──────── Data to process ────────

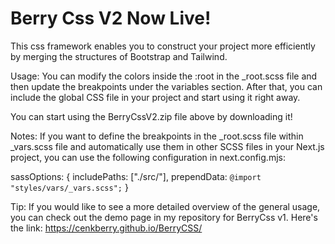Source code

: # Berry Css V2 Now Live!
This css framework enables you to construct your project more efficiently by merging the structures of Bootstrap and Tailwind.

Usage:
You can modify the colors inside the :root in the _root.scss file and then 
update the breakpoints under the variables section. 
After that, you can include the global CSS file in your project and start using it right away.

You can start using the BerryCssV2.zip file above by downloading it!

Notes:
If you want to define the breakpoints in the _root.scss file within _vars.scss file and 
automatically use them in other SCSS files in your Next.js project, 
you can use the following configuration in next.config.mjs:

sassOptions: {
  includePaths: ["./src/"],
  prependData: `@import "styles/vars/_vars.scss";`
}

Tip:
If you would like to see a more detailed overview of the general usage, 
you can check out the demo page in my repository for BerryCss v1. 
Here's the link:
https://cenkberry.github.io/BerryCSS/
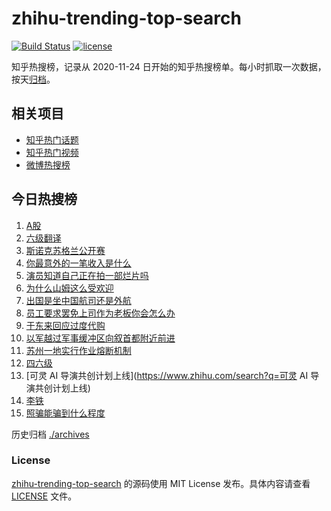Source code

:# zhihu-trending-top-search

[![Build Status](https://github.com/justjavac/zhihu-trending-top-search/workflows/ci/badge.svg?branch=main)](https://github.com/justjavac/zhihu-trending-top-search/actions)
[![license](https://img.shields.io/github/license/justjavac/zhihu-trending-top-search)](https://github.com/justjavac/zhihu-trending-top-search/blob/main/LICENSE)

知乎热搜榜，记录从 2020-11-24
日开始的知乎热搜榜单。每小时抓取一次数据，按天[归档](./archives)。

## 相关项目

- [知乎热门话题](https://github.com/justjavac/zhihu-trending-hot-questions)
- [知乎热门视频](https://github.com/justjavac/zhihu-trending-hot-video)
- [微博热搜榜](https://github.com/justjavac/weibo-trending-hot-search)

## 今日热搜榜

<!-- BEGIN -->
<!-- 最后更新时间 Sat Dec 14 2024 22:06:29 GMT+0800 (China Standard Time) -->

1. [A股](https://www.zhihu.com/search?q=A股)
1. [六级翻译](https://www.zhihu.com/search?q=六级翻译)
1. [斯诺克苏格兰公开赛](https://www.zhihu.com/search?q=斯诺克苏格兰公开赛)
1. [你最意外的一笔收入是什么](https://www.zhihu.com/search?q=你最意外的一笔收入是什么)
1. [演员知道自己正在拍一部烂片吗](https://www.zhihu.com/search?q=演员知道自己正在拍一部烂片吗)
1. [为什么山姆这么受欢迎](https://www.zhihu.com/search?q=为什么山姆这么受欢迎)
1. [出国是坐中国航司还是外航](https://www.zhihu.com/search?q=出国是坐中国航司还是外航)
1. [员工要求罢免上司作为老板你会怎么办](https://www.zhihu.com/search?q=员工要求罢免上司作为老板你会怎么办)
1. [于东来回应过度代购](https://www.zhihu.com/search?q=于东来回应过度代购)
1. [以军越过军事缓冲区向叙首都附近前进](https://www.zhihu.com/search?q=以军越过军事缓冲区向叙首都附近前进)
1. [苏州一地实行作业熔断机制](https://www.zhihu.com/search?q=苏州一地实行作业熔断机制)
1. [四六级](https://www.zhihu.com/search?q=四六级)
1. [可灵 AI 导演共创计划上线](https://www.zhihu.com/search?q=可灵 AI
   导演共创计划上线)
1. [李铁](https://www.zhihu.com/search?q=李铁)
1. [照骗能骗到什么程度](https://www.zhihu.com/search?q=照骗能骗到什么程度)

<!-- END -->

历史归档 [./archives](./archives)

### License

[zhihu-trending-top-search](https://github.com/justjavac/zhihu-trending-top-search)
的源码使用 MIT License 发布。具体内容请查看 [LICENSE](./LICENSE) 文件。
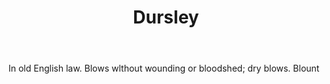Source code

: ---
title: Dursley
letter: D
permalink: "/definitions/bld-dursley.html"
body: In old English law. Blows wlthout wounding or bloodshed; dry blows. Blount
published_at: '2018-07-07'
source: Black's Law Dictionary 2nd Ed (1910)
layout: post
---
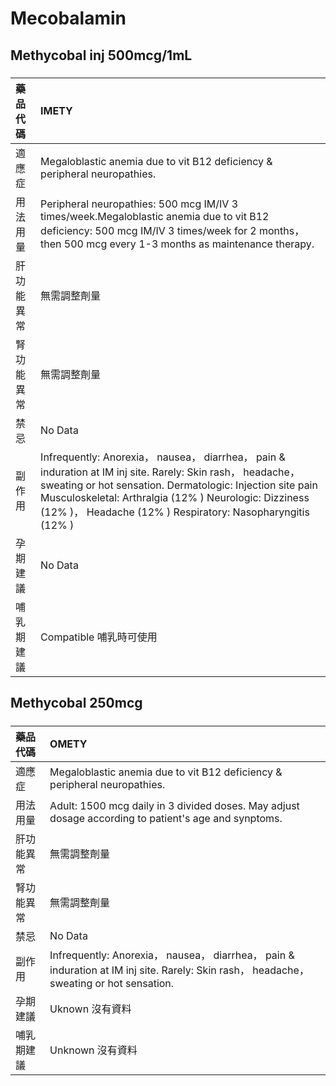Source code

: # Mecobalamin

## Methycobal inj 500mcg/1mL

##### 

| 藥品代碼   | IMETY                                                                                                                                                                                                                                                                                            |
|:-----------|:-------------------------------------------------------------------------------------------------------------------------------------------------------------------------------------------------------------------------------------------------------------------------------------------------|
| 適應症     | Megaloblastic anemia due to vit B12 deficiency & peripheral neuropathies.                                                                                                                                                                                                                        |
| 用法用量   | Peripheral neuropathies: 500 mcg IM/IV 3 times/week.Megaloblastic anemia due to vit B12 deficiency: 500 mcg IM/IV 3 times/week for 2 months， then 500 mcg every 1-3 months as maintenance therapy.                                                                                              |
| 肝功能異常 | 無需調整劑量                                                                                                                                                                                                                                                                                     |
| 腎功能異常 | 無需調整劑量                                                                                                                                                                                                                                                                                     |
| 禁忌       | No Data                                                                                                                                                                                                                                                                                          |
| 副作用     | Infrequently: Anorexia， nausea， diarrhea， pain & induration at IM inj site. Rarely: Skin rash， headache， sweating or hot sensation. Dermatologic: Injection site pain Musculoskeletal: Arthralgia (12% ) Neurologic: Dizziness (12% )， Headache (12% ) Respiratory: Nasopharyngitis (12% ) |
| 孕期建議   | No Data                                                                                                                                                                                                                                                                                          |
| 哺乳期建議 | Compatible 哺乳時可使用                                                                                                                                                                                                                                                                          |

## Methycobal 250mcg

##### 

| 藥品代碼   | OMETY                                                                                                                                    |
|:-----------|:-----------------------------------------------------------------------------------------------------------------------------------------|
| 適應症     | Megaloblastic anemia due to vit B12 deficiency & peripheral neuropathies.                                                                |
| 用法用量   | Adult: 1500 mcg daily in 3 divided doses. May adjust dosage according to patient's age and synptoms.                                     |
| 肝功能異常 | 無需調整劑量                                                                                                                             |
| 腎功能異常 | 無需調整劑量                                                                                                                             |
| 禁忌       | No Data                                                                                                                                  |
| 副作用     | Infrequently: Anorexia， nausea， diarrhea， pain & induration at IM inj site. Rarely: Skin rash， headache， sweating or hot sensation. |
| 孕期建議   | Uknown 沒有資料                                                                                                                          |
| 哺乳期建議 | Unknown 沒有資料                                                                                                                         |

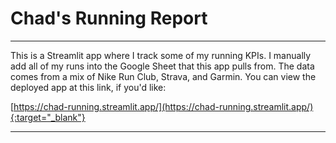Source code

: # Chad's Running Report

___

This is a Streamlit app where I track some of my running KPIs. I manually add all of my runs into the Google Sheet that this app pulls from. The data comes from a mix of Nike Run Club, Strava, and Garmin. You can view the deployed app at this link, if you'd like:

[https://chad-running.streamlit.app/](https://chad-running.streamlit.app/){:target="_blank"}

___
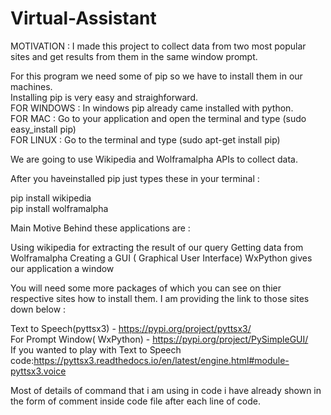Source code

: # Virtual-Assistant
MOTIVATION : I made this project to collect data from two most popular sites and get results from them in the same window prompt.

For this program we need some of pip so we have to install them in our machines.  
Installing pip is very easy and straighforward.  
FOR WINDOWS : In windows pip already came installed with python.  
FOR MAC : Go to your application and open the terminal and type (sudo easy_install pip)  
FOR LINUX : Go to the terminal and type (sudo apt-get install pip)  

We are going to use Wikipedia and Wolframalpha APIs to collect data.

After you haveinstalled pip just types these in your terminal :

pip install wikipedia  
pip install wolframalpha  

Main Motive Behind these applications are :

Using wikipedia for extracting the result of our query
Getting data from Wolframalpha
Creating a GUI ( Graphical User Interface)
WxPython gives our application a window
                                          
You will need some more packages of which you can see on thier respective sites how to install them.
I am providing the link to those sites down below :

Text to Speech(pyttsx3) - https://pypi.org/project/pyttsx3/  
For Prompt Window( WxPython) - https://pypi.org/project/PySimpleGUI/  
If you wanted to play with Text to Speech code:https://pyttsx3.readthedocs.io/en/latest/engine.html#module-pyttsx3.voice  
                                                  
    
Most of details of command that i am using in code i have already shown in the form of comment inside code file after each line of code. 
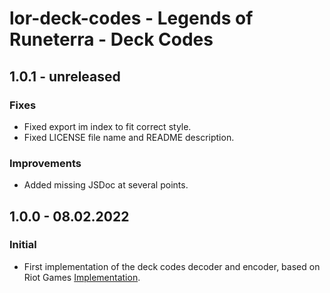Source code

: # lor-deck-codes - Legends of Runeterra - Deck Codes

## 1.0.1 - unreleased

### Fixes

- Fixed export im index to fit correct style.
- Fixed LICENSE file name and README description.

### Improvements

- Added missing JSDoc at several points.

## 1.0.0 - 08.02.2022

### Initial

- First implementation of the deck codes decoder and encoder, based on Riot Games [Implementation](https://github.com/RiotGames/LoRDeckCodes).
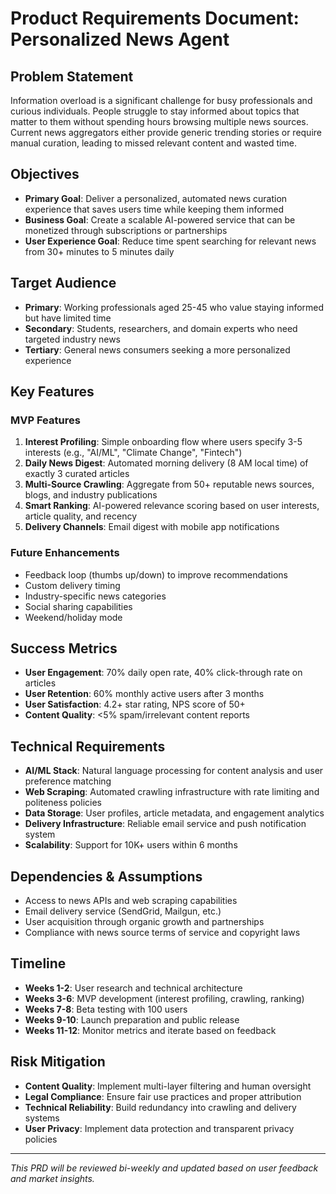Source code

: # Product Requirements Document: Personalized News Agent

## Problem Statement
Information overload is a significant challenge for busy professionals and curious individuals. People struggle to stay informed about topics that matter to them without spending hours browsing multiple news sources. Current news aggregators either provide generic trending stories or require manual curation, leading to missed relevant content and wasted time.

## Objectives
- **Primary Goal**: Deliver a personalized, automated news curation experience that saves users time while keeping them informed
- **Business Goal**: Create a scalable AI-powered service that can be monetized through subscriptions or partnerships
- **User Experience Goal**: Reduce time spent searching for relevant news from 30+ minutes to 5 minutes daily

## Target Audience
- **Primary**: Working professionals aged 25-45 who value staying informed but have limited time
- **Secondary**: Students, researchers, and domain experts who need targeted industry news
- **Tertiary**: General news consumers seeking a more personalized experience

## Key Features

### MVP Features
1. **Interest Profiling**: Simple onboarding flow where users specify 3-5 interests (e.g., "AI/ML", "Climate Change", "Fintech")
2. **Daily News Digest**: Automated morning delivery (8 AM local time) of exactly 3 curated articles
3. **Multi-Source Crawling**: Aggregate from 50+ reputable news sources, blogs, and industry publications
4. **Smart Ranking**: AI-powered relevance scoring based on user interests, article quality, and recency
5. **Delivery Channels**: Email digest with mobile app notifications

### Future Enhancements
- Feedback loop (thumbs up/down) to improve recommendations
- Custom delivery timing
- Industry-specific news categories
- Social sharing capabilities
- Weekend/holiday mode

## Success Metrics
- **User Engagement**: 70% daily open rate, 40% click-through rate on articles
- **User Retention**: 60% monthly active users after 3 months
- **User Satisfaction**: 4.2+ star rating, NPS score of 50+
- **Content Quality**: <5% spam/irrelevant content reports

## Technical Requirements
- **AI/ML Stack**: Natural language processing for content analysis and user preference matching
- **Web Scraping**: Automated crawling infrastructure with rate limiting and politeness policies
- **Data Storage**: User profiles, article metadata, and engagement analytics
- **Delivery Infrastructure**: Reliable email service and push notification system
- **Scalability**: Support for 10K+ users within 6 months

## Dependencies & Assumptions
- Access to news APIs and web scraping capabilities
- Email delivery service (SendGrid, Mailgun, etc.)
- User acquisition through organic growth and partnerships
- Compliance with news source terms of service and copyright laws

## Timeline
- **Weeks 1-2**: User research and technical architecture
- **Weeks 3-6**: MVP development (interest profiling, crawling, ranking)
- **Weeks 7-8**: Beta testing with 100 users
- **Weeks 9-10**: Launch preparation and public release
- **Weeks 11-12**: Monitor metrics and iterate based on feedback

## Risk Mitigation
- **Content Quality**: Implement multi-layer filtering and human oversight
- **Legal Compliance**: Ensure fair use practices and proper attribution
- **Technical Reliability**: Build redundancy into crawling and delivery systems
- **User Privacy**: Implement data protection and transparent privacy policies

---
*This PRD will be reviewed bi-weekly and updated based on user feedback and market insights.*
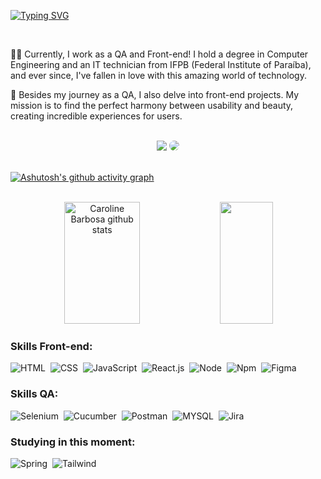 [![Typing SVG](https://readme-typing-svg.herokuapp.com/?color=FFB26F&size=35&center=true&vCenter=true&width=1000&lines=Hi,+I'm+Beatriz!;Be+Welcome!+:%29)](https://git.io/typing-svg)

<br>

<p>
🧑‍💻 Currently, I work as a QA and Front-end! I hold a degree in Computer Engineering and an IT technician from IFPB (Federal Institute of Paraíba), and ever since, I've fallen in love with this amazing world of technology.

💼 Besides my journey as a QA, I also delve into front-end projects. My mission is to find the perfect harmony between usability and beauty, creating incredible experiences for users.
</p>

<br>

<div align="center"> 
<a href = "mailto:abeatrizaraujof@gmail.com"> <img src="https://img.shields.io/badge/-Gmail-%23333?style=for-the-badge&logo=gmail&logoColor=white" target="_blank"></a>
<a href="https://www.linkedin.com/in/araujo-beatriz/" target="_blank"><img src="https://img.shields.io/badge/-LinkedIn-%230077B5?style=for-the-badge&logo=linkedin&logoColor=white" style="border-radius: 30px" target="_blank"></a> 
 </div>

 <br>

[![Ashutosh's github activity graph](https://github-readme-activity-graph.vercel.app/graph?username=beatrizaf&bg_color=0d1117&color=FFB26F&line=FFB26F&point=403d3d&area=true&hide_border=true)](https://github.com/ashutosh00710/github-readme-activity-graph)

<br>

<div align="center">  
  <img width="49%" height="195px" src="https://github-readme-stats.vercel.app/api?username=beatrizaf&show_icons=true&count_private=true&hide_border=true&title_color=FFB26F&icon_color=FFB26F&text_color=c9d1d9&bg_color=0d1117" alt="Caroline Barbosa github stats" /> 
  <img width="41%" height="195px" src="https://github-readme-stats.vercel.app/api/top-langs/?username=beatrizaf&layout=compact&hide_border=true&title_color=FFB26F&text_color=FFB26F&bg_color=0d1117" />
</div>


 ### Skills Front-end:
![HTML](https://img.shields.io/badge/-HTML-0D1117?style=for-the-badge&logo=HTML5&logoColor=1572B6&labelColor=0D1117)&nbsp;
![CSS](https://img.shields.io/badge/-CSS-0D1117?style=for-the-badge&logo=CSS3&logoColor=1572B6&labelColor=0D1117)&nbsp;
![JavaScript](https://img.shields.io/badge/-JavaScript-0D1117?style=for-the-badge&logo=javascript&labelColor=0D1117)&nbsp;
![React.js](https://img.shields.io/badge/-React.js-0D1117?style=for-the-badge&logo=react&labelColor=0D1117)&nbsp; 
![Node](https://img.shields.io/badge/-Node-0D1117?style=for-the-badge&logo=nodedotjs&labelColor=0D1117)&nbsp;
![Npm](https://img.shields.io/badge/-Npm-0D1117?style=for-the-badge&logo=npm&labelColor=0D1117)&nbsp;
![Figma](https://img.shields.io/badge/-Figma-0D1117?style=for-the-badge&logo=figma&labelColor=0D1117)&nbsp; 



### Skills QA:
![Selenium](https://img.shields.io/badge/-Selenium-0D1117?style=for-the-badge&logo=Selenium&labelColor=0D1117)&nbsp;
![Cucumber](https://img.shields.io/badge/-Cucumber-0D1117?style=for-the-badge&logo=Cucumber&labelColor=0D1117)&nbsp;
![Postman](https://img.shields.io/badge/-Postman-0D1117?style=for-the-badge&logo=Postman&labelColor=0D1117)&nbsp;
![MYSQL](https://img.shields.io/badge/-MYSQL-0D1117?style=for-the-badge&logo=Mysql&labelColor=0D1117)&nbsp;
![Jira](https://img.shields.io/badge/-Jira-0D1117?style=for-the-badge&logo=Jira&labelColor=0D1117)&nbsp;

### Studying in this moment:

![Spring](https://img.shields.io/badge/-Spring-0D1117?style=for-the-badge&logo=Spring&labelColor=0D1117)&nbsp;
![Tailwind](https://img.shields.io/badge/-Tailwind-0D1117?style=for-the-badge&logo=Tailwind-css&labelColor=0D1117)&nbsp;
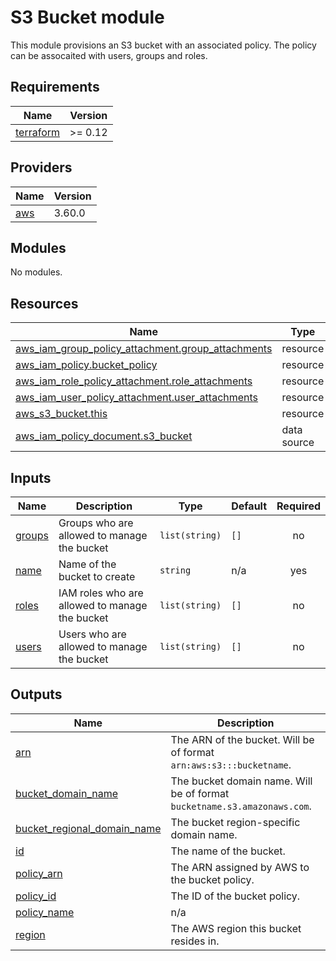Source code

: # S3 Bucket module

This module provisions an S3 bucket with an associated policy.
The policy can be assocaited with users, groups and roles.

<!-- BEGINNING OF PRE-COMMIT-TERRAFORM DOCS HOOK -->
## Requirements

| Name | Version |
|------|---------|
| <a name="requirement_terraform"></a> [terraform](#requirement\_terraform) | >= 0.12 |

## Providers

| Name | Version |
|------|---------|
| <a name="provider_aws"></a> [aws](#provider\_aws) | 3.60.0 |

## Modules

No modules.

## Resources

| Name | Type |
|------|------|
| [aws_iam_group_policy_attachment.group_attachments](https://registry.terraform.io/providers/hashicorp/aws/latest/docs/resources/iam_group_policy_attachment) | resource |
| [aws_iam_policy.bucket_policy](https://registry.terraform.io/providers/hashicorp/aws/latest/docs/resources/iam_policy) | resource |
| [aws_iam_role_policy_attachment.role_attachments](https://registry.terraform.io/providers/hashicorp/aws/latest/docs/resources/iam_role_policy_attachment) | resource |
| [aws_iam_user_policy_attachment.user_attachments](https://registry.terraform.io/providers/hashicorp/aws/latest/docs/resources/iam_user_policy_attachment) | resource |
| [aws_s3_bucket.this](https://registry.terraform.io/providers/hashicorp/aws/latest/docs/resources/s3_bucket) | resource |
| [aws_iam_policy_document.s3_bucket](https://registry.terraform.io/providers/hashicorp/aws/latest/docs/data-sources/iam_policy_document) | data source |

## Inputs

| Name | Description | Type | Default | Required |
|------|-------------|------|---------|:--------:|
| <a name="input_groups"></a> [groups](#input\_groups) | Groups who are allowed to manage the bucket | `list(string)` | `[]` | no |
| <a name="input_name"></a> [name](#input\_name) | Name of the bucket to create | `string` | n/a | yes |
| <a name="input_roles"></a> [roles](#input\_roles) | IAM roles who are allowed to manage the bucket | `list(string)` | `[]` | no |
| <a name="input_users"></a> [users](#input\_users) | Users who are allowed to manage the bucket | `list(string)` | `[]` | no |

## Outputs

| Name | Description |
|------|-------------|
| <a name="output_arn"></a> [arn](#output\_arn) | The ARN of the bucket. Will be of format `arn:aws:s3:::bucketname`. |
| <a name="output_bucket_domain_name"></a> [bucket\_domain\_name](#output\_bucket\_domain\_name) | The bucket domain name. Will be of format `bucketname.s3.amazonaws.com`. |
| <a name="output_bucket_regional_domain_name"></a> [bucket\_regional\_domain\_name](#output\_bucket\_regional\_domain\_name) | The bucket region-specific domain name. |
| <a name="output_id"></a> [id](#output\_id) | The name of the bucket. |
| <a name="output_policy_arn"></a> [policy\_arn](#output\_policy\_arn) | The ARN assigned by AWS to the bucket policy. |
| <a name="output_policy_id"></a> [policy\_id](#output\_policy\_id) | The ID of the bucket policy. |
| <a name="output_policy_name"></a> [policy\_name](#output\_policy\_name) | n/a |
| <a name="output_region"></a> [region](#output\_region) | The AWS region this bucket resides in. |
<!-- END OF PRE-COMMIT-TERRAFORM DOCS HOOK -->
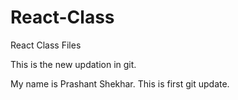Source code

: # React-Class
React Class Files

This is the new updation in git.

My name is Prashant Shekhar. This is first git update.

────────

Everything from the first line of the entries through the line that contains "If you want to" is to be reproduced exactly, except the pictures.

Reply:
Source code

: # Berry Css V2 Now Live!
This css framework enables you to construct your project more efficiently by merging the structures of Bootstrap and Tailwind.

Usage:
You can modify the colors inside the :root in the _root.scss file and then 
update the breakpoints under the variables section. 
After that, you can include the global CSS file in your project and start using it right away.

You can start using the BerryCssV2.zip file above by downloading it!

Notes:
If you want to define the breakpoints in the _root.scss file within _vars.scss file and 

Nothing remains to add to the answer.